Alascattalo is a member of the Flora family, one of the largest groups of stony asteroids in the main-belt. It orbits the Sun in the inner main-belt at a distance of 2.0–2.5 AU once every 3 years and 4 months (1,225 days). Its orbit has an eccentricity of 0.10 and an inclination of 7° with respect to the ecliptic. No precoveries were obtained prior to its discovery.
A rotational lightcurve of this asteroid was obtained from photometric observations made by Junda Liu at the Lvye Observatory (P34), China, and at the iTelescope Observatory (Q62), at the Siding Spring Observatory site, Australia, in December 2015. The lightcurve gave a well-defined rotation period of 2.751 hours with a brightness variation of 0.19 in magnitude (U=3-).
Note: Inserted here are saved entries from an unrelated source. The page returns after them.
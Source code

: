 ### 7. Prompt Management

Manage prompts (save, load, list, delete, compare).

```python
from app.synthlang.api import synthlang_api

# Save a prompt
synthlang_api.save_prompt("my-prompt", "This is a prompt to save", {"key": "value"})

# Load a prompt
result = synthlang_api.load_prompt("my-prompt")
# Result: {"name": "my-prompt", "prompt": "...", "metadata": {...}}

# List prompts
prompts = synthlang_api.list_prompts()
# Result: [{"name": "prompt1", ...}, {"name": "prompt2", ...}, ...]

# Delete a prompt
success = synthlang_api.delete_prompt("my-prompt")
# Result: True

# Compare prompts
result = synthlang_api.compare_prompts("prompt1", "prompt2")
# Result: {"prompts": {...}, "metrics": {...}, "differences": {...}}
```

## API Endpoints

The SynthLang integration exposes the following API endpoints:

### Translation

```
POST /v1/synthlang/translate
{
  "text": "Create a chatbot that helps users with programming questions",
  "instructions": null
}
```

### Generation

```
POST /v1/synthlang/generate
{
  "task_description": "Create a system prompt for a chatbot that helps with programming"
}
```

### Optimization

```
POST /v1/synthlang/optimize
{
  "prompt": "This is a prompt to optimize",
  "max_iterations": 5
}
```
A previous lightcurve with a concurring period of 2.754 hours and a similar amplitude of 0.15 was already obtained by French amateur astronomer Pierre Antonini in March 2013 (U=2).
Diameter and albedo
According to the survey carried out by the NEOWISE mission of NASA's space-based Wide-field Infrared Survey Explorer, Alascattalo measures 7.5 and 7.9 kilometers in diameter and its surface has an albedo of 0.21 and 0.27, respectively, while the Collaborative Asteroid Lightcurve Link assumes an albedo of 0.24 – which derives from 8 Flora, the largest member and namesake of this orbital family – and calculates a diameter of 8.2 kilometers with an absolute magnitude of 12.6.
This minor planet was named after the mythological creature "Alascattalo", a fictional chimera between a moose and a walrus.
According to legend, it was genetically bred by miners during the Klondike Gold Rush in the late 19th century. The alascattalo also stands for the local people's unique sense of humor, dealing with tourists who ask naive questions, and is the mascot of the four-minute long, annual parade on "Alascattalo Day" held in November. The official naming citation was published by the Minor Planet Center on 21 November 1991 (M.P.C. 19332).